» YOUR OBJECTIVE
Copy out the whole listing exactly as written, leaving the pictures behind.

RECORDS FOR THE TASK Start Marker

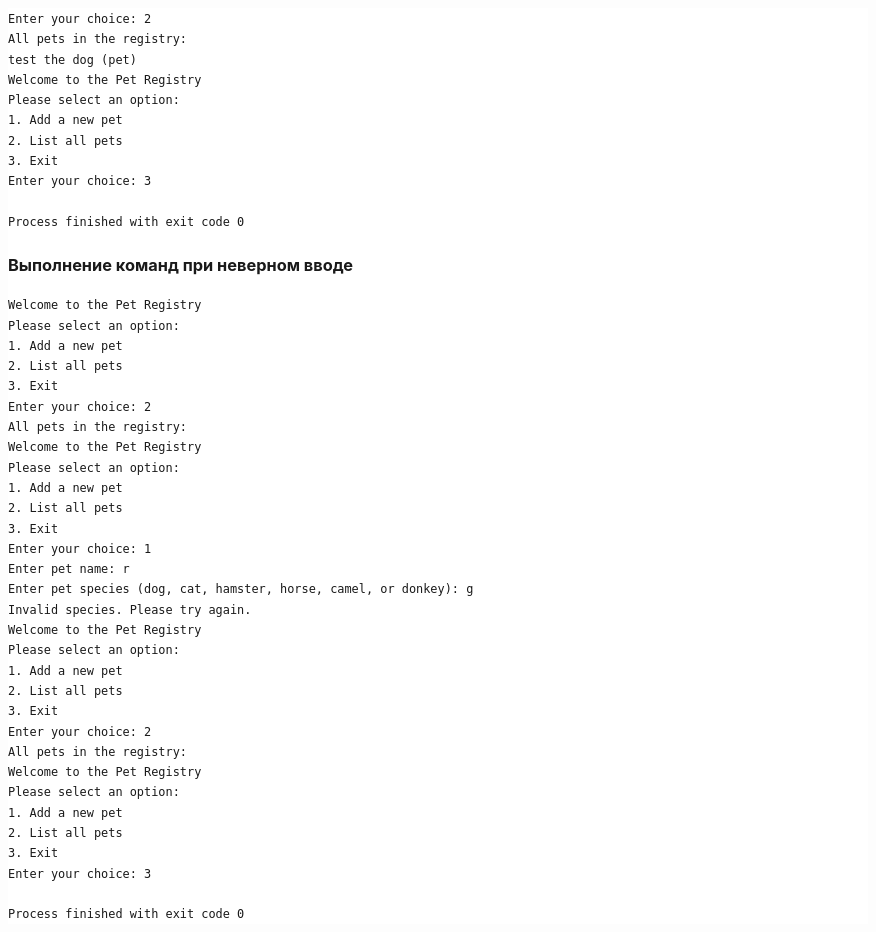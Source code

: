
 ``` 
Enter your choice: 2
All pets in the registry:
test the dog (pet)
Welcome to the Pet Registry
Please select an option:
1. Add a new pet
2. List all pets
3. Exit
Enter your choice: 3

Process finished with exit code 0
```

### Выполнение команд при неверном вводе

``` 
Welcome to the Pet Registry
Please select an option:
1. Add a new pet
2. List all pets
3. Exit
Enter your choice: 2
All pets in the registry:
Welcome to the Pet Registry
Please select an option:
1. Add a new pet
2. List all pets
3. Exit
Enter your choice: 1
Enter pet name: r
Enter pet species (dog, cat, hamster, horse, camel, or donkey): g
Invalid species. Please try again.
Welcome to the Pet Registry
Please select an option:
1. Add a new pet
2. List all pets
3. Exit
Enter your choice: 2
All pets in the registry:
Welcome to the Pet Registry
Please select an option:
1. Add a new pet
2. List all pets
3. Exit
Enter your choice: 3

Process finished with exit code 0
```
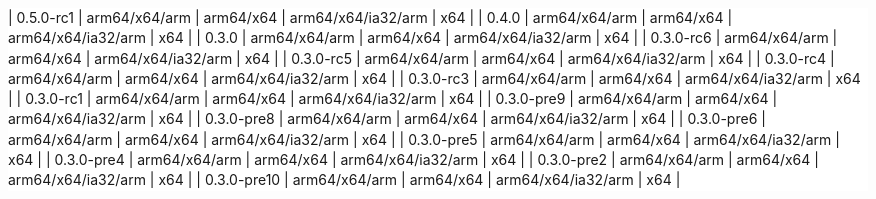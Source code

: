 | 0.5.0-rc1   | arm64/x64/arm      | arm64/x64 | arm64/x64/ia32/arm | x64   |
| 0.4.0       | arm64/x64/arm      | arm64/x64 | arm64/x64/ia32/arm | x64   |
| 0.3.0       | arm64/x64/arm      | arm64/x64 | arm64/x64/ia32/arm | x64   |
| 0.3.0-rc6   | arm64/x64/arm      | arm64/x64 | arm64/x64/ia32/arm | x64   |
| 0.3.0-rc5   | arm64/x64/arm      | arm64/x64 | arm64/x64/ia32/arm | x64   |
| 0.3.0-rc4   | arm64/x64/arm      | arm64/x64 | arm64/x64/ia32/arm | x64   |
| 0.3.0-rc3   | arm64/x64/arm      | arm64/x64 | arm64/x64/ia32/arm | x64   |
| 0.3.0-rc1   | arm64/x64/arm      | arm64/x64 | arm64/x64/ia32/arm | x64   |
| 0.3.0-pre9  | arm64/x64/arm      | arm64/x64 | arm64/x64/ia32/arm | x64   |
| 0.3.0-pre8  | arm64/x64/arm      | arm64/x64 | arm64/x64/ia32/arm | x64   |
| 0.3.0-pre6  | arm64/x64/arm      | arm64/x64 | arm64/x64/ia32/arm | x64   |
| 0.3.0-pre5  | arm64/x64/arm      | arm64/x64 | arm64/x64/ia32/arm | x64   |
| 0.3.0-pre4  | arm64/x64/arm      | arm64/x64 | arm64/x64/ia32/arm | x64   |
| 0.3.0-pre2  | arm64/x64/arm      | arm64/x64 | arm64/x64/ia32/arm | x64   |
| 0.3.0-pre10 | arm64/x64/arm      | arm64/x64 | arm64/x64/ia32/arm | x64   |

RECORDS FOR THE TASK End Marker

» SOLUTION FOR THIS EXERCISE
Source code

:
 ``` 
Enter your choice: 2
All pets in the registry:
test the dog (pet)
Welcome to the Pet Registry
Please select an option:
1. Add a new pet
2. List all pets
3. Exit
Enter your choice: 3

Process finished with exit code 0
```

### Выполнение команд при неверном вводе

``` 
Welcome to the Pet Registry
Please select an option:
1. Add a new pet
2. List all pets
3. Exit
Enter your choice: 2
All pets in the registry:
Welcome to the Pet Registry
Please select an option:
1. Add a new pet
2. List all pets
3. Exit
Enter your choice: 1
Enter pet name: r
Enter pet species (dog, cat, hamster, horse, camel, or donkey): g
Invalid species. Please try again.
Welcome to the Pet Registry
Please select an option:
1. Add a new pet
2. List all pets
3. Exit
Enter your choice: 2
All pets in the registry:
Welcome to the Pet Registry
Please select an option:
1. Add a new pet
2. List all pets
3. Exit
Enter your choice: 3

Process finished with exit code 0
```
Source code

: | 0.5.0-rc1   | arm64/x64/arm      | arm64/x64 | arm64/x64/ia32/arm | x64   |
| 0.4.0       | arm64/x64/arm      | arm64/x64 | arm64/x64/ia32/arm | x64   |
| 0.3.0       | arm64/x64/arm      | arm64/x64 | arm64/x64/ia32/arm | x64   |
| 0.3.0-rc6   | arm64/x64/arm      | arm64/x64 | arm64/x64/ia32/arm | x64   |
| 0.3.0-rc5   | arm64/x64/arm      | arm64/x64 | arm64/x64/ia32/arm | x64   |
| 0.3.0-rc4   | arm64/x64/arm      | arm64/x64 | arm64/x64/ia32/arm | x64   |
| 0.3.0-rc3   | arm64/x64/arm      | arm64/x64 | arm64/x64/ia32/arm | x64   |
| 0.3.0-rc1   | arm64/x64/arm      | arm64/x64 | arm64/x64/ia32/arm | x64   |
| 0.3.0-pre9  | arm64/x64/arm      | arm64/x64 | arm64/x64/ia32/arm | x64   |
| 0.3.0-pre8  | arm64/x64/arm      | arm64/x64 | arm64/x64/ia32/arm | x64   |
| 0.3.0-pre6  | arm64/x64/arm      | arm64/x64 | arm64/x64/ia32/arm | x64   |
| 0.3.0-pre5  | arm64/x64/arm      | arm64/x64 | arm64/x64/ia32/arm | x64   |
| 0.3.0-pre4  | arm64/x64/arm      | arm64/x64 | arm64/x64/ia32/arm | x64   |
| 0.3.0-pre2  | arm64/x64/arm      | arm64/x64 | arm64/x64/ia32/arm | x64   |
| 0.3.0-pre10 | arm64/x64/arm      | arm64/x64 | arm64/x64/ia32/arm | x64   |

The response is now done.